Use interval scale when you want to rate your satisfaction with a product or service on scale from dissatisfied to satisfied. If you're looking to do calculations about satisfaction levels you can use a rating question instead.
This guide will teach you:
1. Interval scale examples
Let's see some examples of interval scale:
If anxiety were measured on an interval scale, then a difference between a score of 15 and a score of 30 would represent the same difference in anxiety as would a difference between a score of 45 and a score of 60. But they do not have a zero point. For the anxiety scale, it would not be valid to say that a person with a score of 30 was twice as anxious as a person with a score of 15.
Temperature: the same difference exists between 20 °C and 30 °C as between 5°C and 15°C. At the same time, 15°C is not three times as hot as 5°C. A famous example of an interval scale is the Likert scale.

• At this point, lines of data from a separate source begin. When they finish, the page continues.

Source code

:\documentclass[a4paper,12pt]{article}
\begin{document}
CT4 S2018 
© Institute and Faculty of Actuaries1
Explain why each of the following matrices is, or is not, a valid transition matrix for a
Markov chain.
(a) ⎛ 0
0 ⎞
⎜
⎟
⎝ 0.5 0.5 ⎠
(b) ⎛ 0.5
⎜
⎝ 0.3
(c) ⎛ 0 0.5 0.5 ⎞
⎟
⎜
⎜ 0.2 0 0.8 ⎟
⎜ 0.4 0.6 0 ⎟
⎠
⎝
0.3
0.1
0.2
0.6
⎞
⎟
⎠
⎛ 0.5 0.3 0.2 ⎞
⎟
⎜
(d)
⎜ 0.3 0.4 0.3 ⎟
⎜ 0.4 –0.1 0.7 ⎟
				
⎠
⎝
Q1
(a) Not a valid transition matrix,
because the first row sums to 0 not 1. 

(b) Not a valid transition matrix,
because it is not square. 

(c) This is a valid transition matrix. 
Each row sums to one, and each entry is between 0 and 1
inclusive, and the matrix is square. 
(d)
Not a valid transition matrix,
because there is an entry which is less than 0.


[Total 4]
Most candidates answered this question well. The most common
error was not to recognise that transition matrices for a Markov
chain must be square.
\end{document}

Time: A time interval is the amount of time between two given points in time. An example of this is: "The time interval between three o'clock and four o'clock is one hour."
2. Other scale types
- Survey scales: a scale is an ordered series of response options, presented verbally or numerically from which the respondents select to indicate their level of feeling about the measured attribute.
- Guttman scale: an ordinal scale type where statements are arranged in a hierarchical order so that someone who agrees with one item will also agree with lower-order, easier, less extreme items.

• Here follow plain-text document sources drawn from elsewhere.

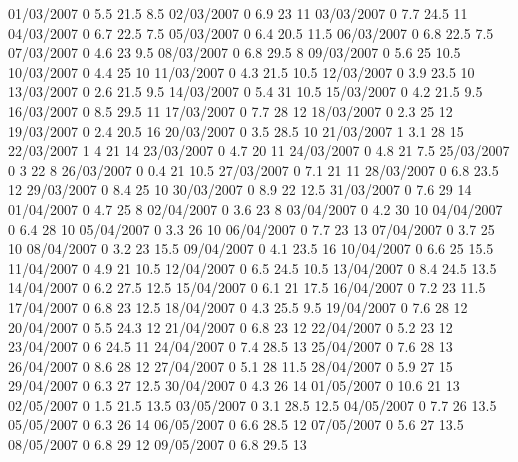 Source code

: 01/03/2007  0      5.5    21.5   8.5 
02/03/2007  0      6.9    23     11 
03/03/2007  0      7.7    24.5   11 
04/03/2007  0      6.7    22.5   7.5 
05/03/2007  0      6.4    20.5   11.5 
06/03/2007  0      6.8    22.5   7.5 
07/03/2007  0      4.6    23     9.5 
08/03/2007  0      6.8    29.5   8 
09/03/2007  0      5.6    25     10.5 
10/03/2007  0      4.4    25     10 
11/03/2007  0      4.3    21.5   10.5 
12/03/2007  0      3.9    23.5   10 
13/03/2007  0      2.6    21.5   9.5 
14/03/2007  0      5.4    31     10.5 
15/03/2007  0      4.2    21.5   9.5 
16/03/2007  0      8.5    29.5   11 
17/03/2007  0      7.7    28     12 
18/03/2007  0      2.3    25     12 
19/03/2007  0      2.4    20.5   16 
20/03/2007  0      3.5    28.5   10 
21/03/2007  1      3.1    28     15 
22/03/2007  1      4      21     14 
23/03/2007  0      4.7    20     11 
24/03/2007  0      4.8    21     7.5 
25/03/2007  0      3      22     8 
26/03/2007  0      0.4    21     10.5 
27/03/2007  0      7.1    21     11 
28/03/2007  0      6.8    23.5   12 
29/03/2007  0      8.4    25     10 
30/03/2007  0      8.9    22     12.5 
31/03/2007  0      7.6    29     14 
01/04/2007  0      4.7    25     8 
02/04/2007  0      3.6    23     8 
03/04/2007  0      4.2    30     10 
04/04/2007  0      6.4    28     10 
05/04/2007  0      3.3    26     10 
06/04/2007  0      7.7    23     13 
07/04/2007  0      3.7    25     10 
08/04/2007  0      3.2    23     15.5 
09/04/2007  0      4.1    23.5   16 
10/04/2007  0      6.6    25     15.5 
11/04/2007  0      4.9    21     10.5 
12/04/2007  0      6.5    24.5   10.5 
13/04/2007  0      8.4    24.5   13.5 
14/04/2007  0      6.2    27.5   12.5 
15/04/2007  0      6.1    21     17.5 
16/04/2007  0      7.2    23     11.5 
17/04/2007  0      6.8    23     12.5 
18/04/2007  0      4.3    25.5   9.5 
19/04/2007  0      7.6    28     12 
20/04/2007  0      5.5    24.3   12 
21/04/2007  0      6.8    23     12 
22/04/2007  0      5.2    23     12 
23/04/2007  0      6      24.5   11 
24/04/2007  0      7.4    28.5   13 
25/04/2007  0      7.6    28     13 
26/04/2007  0      8.6    28     12 
27/04/2007  0      5.1    28     11.5 
28/04/2007  0      5.9    27     15 
29/04/2007  0      6.3    27     12.5 
30/04/2007  0      4.3    26     14 
01/05/2007  0      10.6   21     13 
02/05/2007  0      1.5    21.5   13.5 
03/05/2007  0      3.1    28.5   12.5 
04/05/2007  0      7.7    26     13.5 
05/05/2007  0      6.3    26     14 
06/05/2007  0      6.6    28.5   12 
07/05/2007  0      5.6    27     13.5 
08/05/2007  0      6.8    29     12 
09/05/2007  0      6.8    29.5   13 
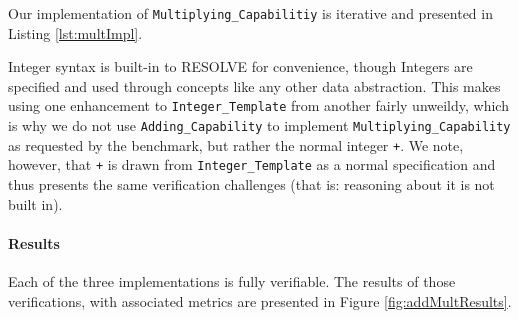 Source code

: 

Our implementation of \texttt{Multiplying\_Capabilitiy} is iterative and presented in Listing \ref{lst:multImpl}.



\begin{sloppypar}
Integer syntax is built-in to RESOLVE for convenience, though Integers are specified and used through concepts like any other data abstraction. This makes using one enhancement to \texttt{Integer\_Template} from another fairly unweildy, which is why we do not use \texttt{Adding\_Capability} to implement \texttt{Multiplying\_Capability} as requested by the benchmark, but rather the normal integer \texttt{+}. We note, however, that \texttt{+} is drawn from \texttt{Integer\_Template} as a normal specification and thus presents the same verification challenges (that is: reasoning about it is not built in).
\end{sloppypar}

\paragraph{Results}Each of the three implementations is fully verifiable.  The results of those verifications, with associated metrics are presented in Figure \ref{fig:addMultResults}.

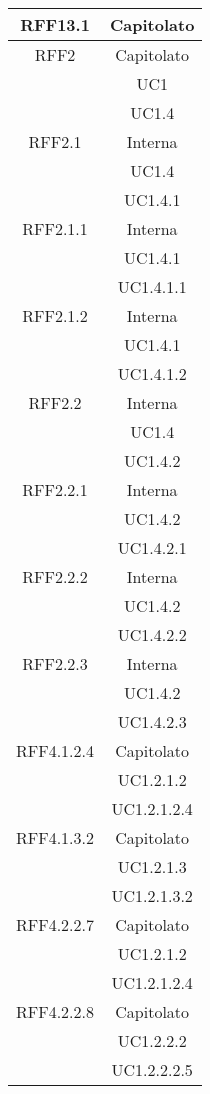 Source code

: \begin{longtable}{|c|c|}
\midrule
RFF13.1
& Capitolato\\

\midrule
RFF2
& Capitolato\\
& UC1\\
& UC1.4\\

\midrule
RFF2.1
& Interna\\
& UC1.4\\
& UC1.4.1\\

\midrule
RFF2.1.1
& Interna\\
& UC1.4.1\\
& UC1.4.1.1\\

\midrule
RFF2.1.2
& Interna\\
& UC1.4.1\\
& UC1.4.1.2\\

\midrule
RFF2.2
& Interna\\
& UC1.4\\
& UC1.4.2\\

\midrule
RFF2.2.1
& Interna\\
& UC1.4.2\\
& UC1.4.2.1\\

\midrule
RFF2.2.2
& Interna\\
& UC1.4.2\\
& UC1.4.2.2\\

\midrule
RFF2.2.3
& Interna\\
& UC1.4.2\\
& UC1.4.2.3\\

\midrule
RFF4.1.2.4
& Capitolato\\
& UC1.2.1.2\\
& UC1.2.1.2.4\\

\midrule
RFF4.1.3.2
& Capitolato\\
& UC1.2.1.3\\
& UC1.2.1.3.2\\

\midrule
RFF4.2.2.7
& Capitolato\\
& UC1.2.1.2\\
& UC1.2.1.2.4\\

\midrule
RFF4.2.2.8
& Capitolato\\
& UC1.2.2.2\\
& UC1.2.2.2.5\\


\end{longtable}
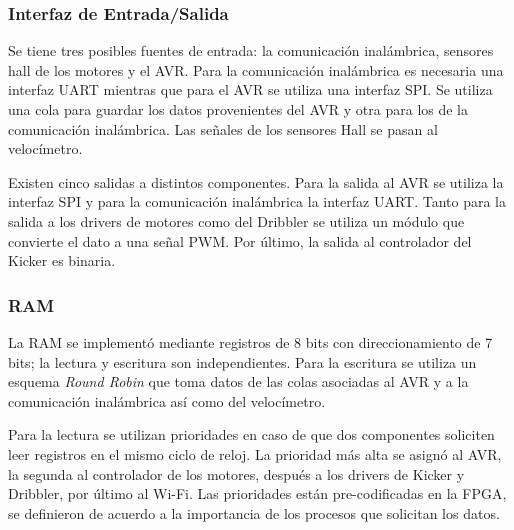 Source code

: \subsubsection{Interfaz de Entrada/Salida}

Se tiene tres posibles fuentes de entrada: la comunicación inalámbrica, sensores hall de los motores y el \gls{AVR}. Para la comunicación inalámbrica es necesaria una interfaz \gls{UART} mientras que para el \gls{AVR} se utiliza una interfaz \gls{SPI}. Se utiliza una cola para guardar los datos provenientes del AVR y otra para los de la comunicación inalámbrica. Las señales de los sensores Hall se pasan al velocímetro. 

Existen cinco salidas a distintos componentes. Para la salida al \gls{AVR} se utiliza la interfaz \gls{SPI} y para la comunicación inalámbrica la interfaz \gls{UART}. Tanto para la salida a los drivers de motores como del \gls{Dribbler} se utiliza un módulo que convierte el dato a una señal \gls{PWM}. Por último, la salida al controlador del \gls{Kicker} es binaria.


\subsubsection{RAM}
La \gls{RAM} se implementó mediante registros de 8 bits con direccionamiento de 7 bits; la lectura y escritura son independientes. Para la escritura se utiliza un esquema \textit{Round Robin} que toma datos de las colas asociadas al \gls{AVR} y a la comunicación inalámbrica así como del velocímetro. 

Para la lectura se utilizan prioridades en caso de que dos componentes soliciten leer registros en el mismo ciclo de reloj. La prioridad más alta se asignó al \gls{AVR}, la segunda al controlador de los motores, después a los drivers de \gls{Kicker} y \gls{Dribbler}, por último al \gls{Wi-Fi}. 
Las prioridades están pre-codificadas en la FPGA, se definieron de acuerdo a la importancia de los procesos que solicitan los datos.

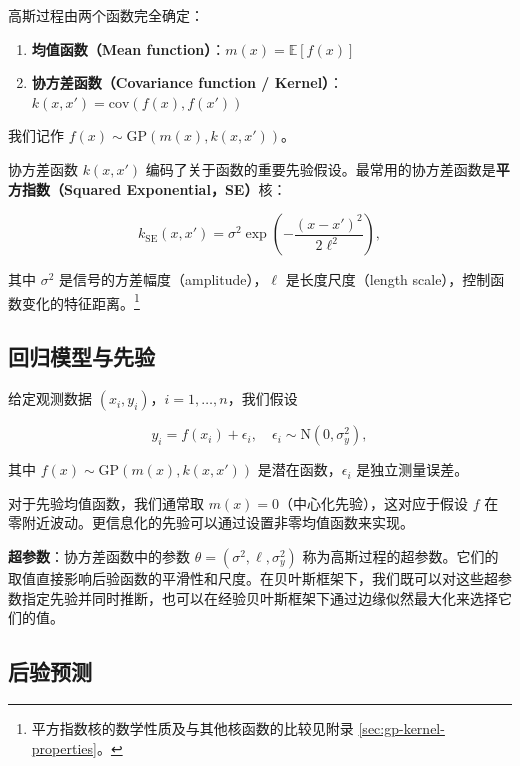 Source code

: 高斯过程由两个函数完全确定：

\begin{enumerate}
  \item \textbf{均值函数（Mean function）}：$m(x) = \mathbb{E}[f(x)]$
  \item \textbf{协方差函数（Covariance function / Kernel）}：$k(x, x') = \mathrm{cov}(f(x), f(x'))$
\end{enumerate}

我们记作 $f(x) \sim \mathrm{GP}(m(x), k(x, x'))$。

协方差函数 $k(x, x')$ 编码了关于函数的重要先验假设。最常用的协方差函数是\textbf{平方指数（Squared Exponential，SE）}核：

\begin{equation}
k_{\mathrm{SE}}(x, x') = \sigma^2 \exp\left(-\frac{(x - x')^2}{2\ell^2}\right), \label{eq:se-kernel}
\end{equation}

其中 $\sigma^2$ 是信号的方差幅度（amplitude），$\ell$ 是长度尺度（length scale），控制函数变化的特征距离。\footnote{平方指数核的数学性质及与其他核函数的比较见附录 \cref{sec:gp-kernel-properties}。}

\subsection{回归模型与先验}

给定观测数据 $(x_i, y_i)$，$i = 1, \ldots, n$，我们假设

\begin{equation}
y_i = f(x_i) + \epsilon_i, \quad \epsilon_i \sim \mathrm{N}(0, \sigma_y^2), \label{eq:gp-observation-model}
\end{equation}

其中 $f(x) \sim \mathrm{GP}(m(x), k(x, x'))$ 是潜在函数，$\epsilon_i$ 是独立测量误差。

对于先验均值函数，我们通常取 $m(x) = 0$（中心化先验），这对应于假设 $f$ 在零附近波动。更信息化的先验可以通过设置非零均值函数来实现。

\textbf{超参数}：协方差函数中的参数 $\theta = (\sigma^2, \ell, \sigma_y^2)$ 称为高斯过程的超参数。它们的取值直接影响后验函数的平滑性和尺度。在贝叶斯框架下，我们既可以对这些超参数指定先验并同时推断，也可以在经验贝叶斯框架下通过边缘似然最大化来选择它们的值。

\subsection{后验预测}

- Likert scale: Questions utilizing a Likert scale generally present the respondent with a statement and asks for his/her level of agreement with the statement by selecting a point on the scale. These points have often verbal statements or numbers attached to them. The scale should be balanced between positive and negative agreement options.
- Verbal scale: a verbal scale also referred to as a “word statement” or “scale expression”, is where the response options are presented to the respondent using words, whether spoken or written.
- Continuous scale: On a continuous scale, respondents rate the objects by placing a mark at the appropriate position on a line that runs from one extreme of the variable to the other. The form of the continuous scale may vary considerably.
- Comparative scale: Comparative scales involve the direct comparison of stimulus objects. Most often, the respondent is asked to compare one brand, product or feature against another. Comparative scale data must be interpreted in relative terms and have only ordinal or rank order properties.
- Discrete scale: Discrete data, like counts, are numeric data that have a finite number of possible values and can only be whole numbers. Discrete data arise from observations that can only take certain numerical values. Fractions are meaningless. In some situations, mathematical functions or calculations are not possible either.
- Forced choice scale: A forced-choice scale (also known as an ipsative scale) is a rating scale that does not allow for an Undecided, Neutral, Doesn't know, or No opinion response.